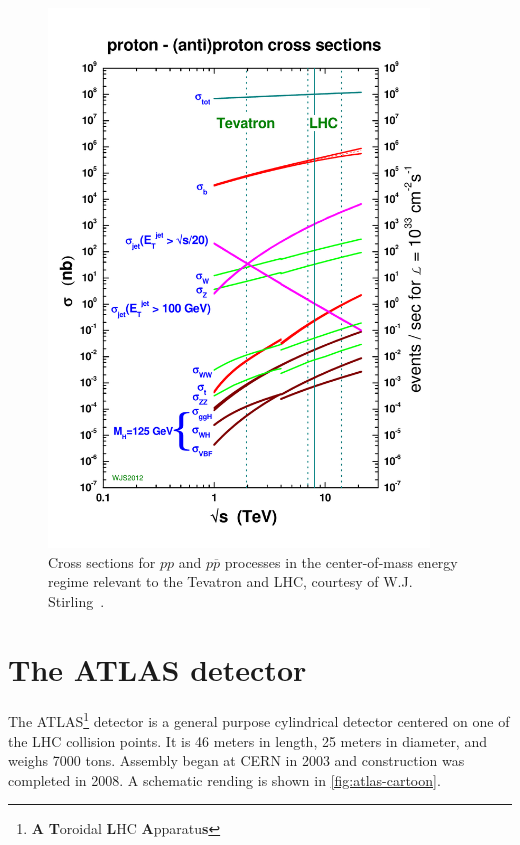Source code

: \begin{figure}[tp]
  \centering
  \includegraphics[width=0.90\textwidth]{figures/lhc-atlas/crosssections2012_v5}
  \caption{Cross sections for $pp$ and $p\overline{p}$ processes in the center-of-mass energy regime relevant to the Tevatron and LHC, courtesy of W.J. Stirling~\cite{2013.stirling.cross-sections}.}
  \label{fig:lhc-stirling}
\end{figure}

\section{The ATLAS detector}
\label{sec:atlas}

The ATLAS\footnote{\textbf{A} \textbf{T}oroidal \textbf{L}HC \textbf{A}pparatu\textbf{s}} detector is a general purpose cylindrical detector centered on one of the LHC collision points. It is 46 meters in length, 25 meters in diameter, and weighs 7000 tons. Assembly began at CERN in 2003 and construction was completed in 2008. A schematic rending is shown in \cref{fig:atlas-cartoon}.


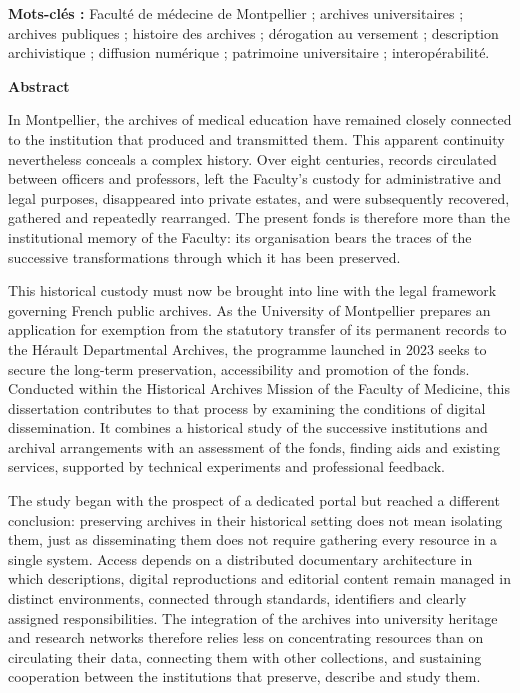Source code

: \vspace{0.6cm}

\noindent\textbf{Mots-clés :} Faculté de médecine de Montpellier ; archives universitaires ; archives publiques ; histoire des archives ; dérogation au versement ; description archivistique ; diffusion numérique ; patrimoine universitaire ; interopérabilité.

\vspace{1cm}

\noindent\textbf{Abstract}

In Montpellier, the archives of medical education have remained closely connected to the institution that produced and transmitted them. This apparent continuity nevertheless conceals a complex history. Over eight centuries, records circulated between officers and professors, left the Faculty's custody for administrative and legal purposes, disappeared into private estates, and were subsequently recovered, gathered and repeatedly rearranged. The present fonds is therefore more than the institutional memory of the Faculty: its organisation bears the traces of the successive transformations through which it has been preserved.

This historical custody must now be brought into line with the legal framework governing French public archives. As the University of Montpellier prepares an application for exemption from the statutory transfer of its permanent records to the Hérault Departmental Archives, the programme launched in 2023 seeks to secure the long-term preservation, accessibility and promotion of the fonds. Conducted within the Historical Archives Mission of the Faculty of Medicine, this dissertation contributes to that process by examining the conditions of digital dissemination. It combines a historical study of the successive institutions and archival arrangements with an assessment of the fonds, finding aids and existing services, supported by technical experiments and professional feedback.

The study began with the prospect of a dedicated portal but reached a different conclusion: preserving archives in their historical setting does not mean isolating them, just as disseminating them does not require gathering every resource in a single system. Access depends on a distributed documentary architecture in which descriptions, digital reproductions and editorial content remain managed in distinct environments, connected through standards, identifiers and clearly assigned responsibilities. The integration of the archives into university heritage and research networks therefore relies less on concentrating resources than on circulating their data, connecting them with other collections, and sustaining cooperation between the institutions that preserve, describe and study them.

━━━━━━━━━━

### Task goal
If the data includes images, omit them, and set down everything else exactly as above.

### Worked solution
Source code

: \begin{figure}[tp]
  \centering
  \includegraphics[width=0.90\textwidth]{figures/lhc-atlas/crosssections2012_v5}
  \caption{Cross sections for $pp$ and $p\overline{p}$ processes in the center-of-mass energy regime relevant to the Tevatron and LHC, courtesy of W.J. Stirling~\cite{2013.stirling.cross-sections}.}
  \label{fig:lhc-stirling}
\end{figure}

\section{The ATLAS detector}
\label{sec:atlas}

The ATLAS\footnote{\textbf{A} \textbf{T}oroidal \textbf{L}HC \textbf{A}pparatu\textbf{s}} detector is a general purpose cylindrical detector centered on one of the LHC collision points. It is 46 meters in length, 25 meters in diameter, and weighs 7000 tons. Assembly began at CERN in 2003 and construction was completed in 2008. A schematic rending is shown in \cref{fig:atlas-cartoon}.


Source code

: \vspace{0.6cm}

\noindent\textbf{Mots-clés :} Faculté de médecine de Montpellier ; archives universitaires ; archives publiques ; histoire des archives ; dérogation au versement ; description archivistique ; diffusion numérique ; patrimoine universitaire ; interopérabilité.

\vspace{1cm}

\noindent\textbf{Abstract}

In Montpellier, the archives of medical education have remained closely connected to the institution that produced and transmitted them. This apparent continuity nevertheless conceals a complex history. Over eight centuries, records circulated between officers and professors, left the Faculty's custody for administrative and legal purposes, disappeared into private estates, and were subsequently recovered, gathered and repeatedly rearranged. The present fonds is therefore more than the institutional memory of the Faculty: its organisation bears the traces of the successive transformations through which it has been preserved.

This historical custody must now be brought into line with the legal framework governing French public archives. As the University of Montpellier prepares an application for exemption from the statutory transfer of its permanent records to the Hérault Departmental Archives, the programme launched in 2023 seeks to secure the long-term preservation, accessibility and promotion of the fonds. Conducted within the Historical Archives Mission of the Faculty of Medicine, this dissertation contributes to that process by examining the conditions of digital dissemination. It combines a historical study of the successive institutions and archival arrangements with an assessment of the fonds, finding aids and existing services, supported by technical experiments and professional feedback.

The study began with the prospect of a dedicated portal but reached a different conclusion: preserving archives in their historical setting does not mean isolating them, just as disseminating them does not require gathering every resource in a single system. Access depends on a distributed documentary architecture in which descriptions, digital reproductions and editorial content remain managed in distinct environments, connected through standards, identifiers and clearly assigned responsibilities. The integration of the archives into university heritage and research networks therefore relies less on concentrating resources than on circulating their data, connecting them with other collections, and sustaining cooperation between the institutions that preserve, describe and study them.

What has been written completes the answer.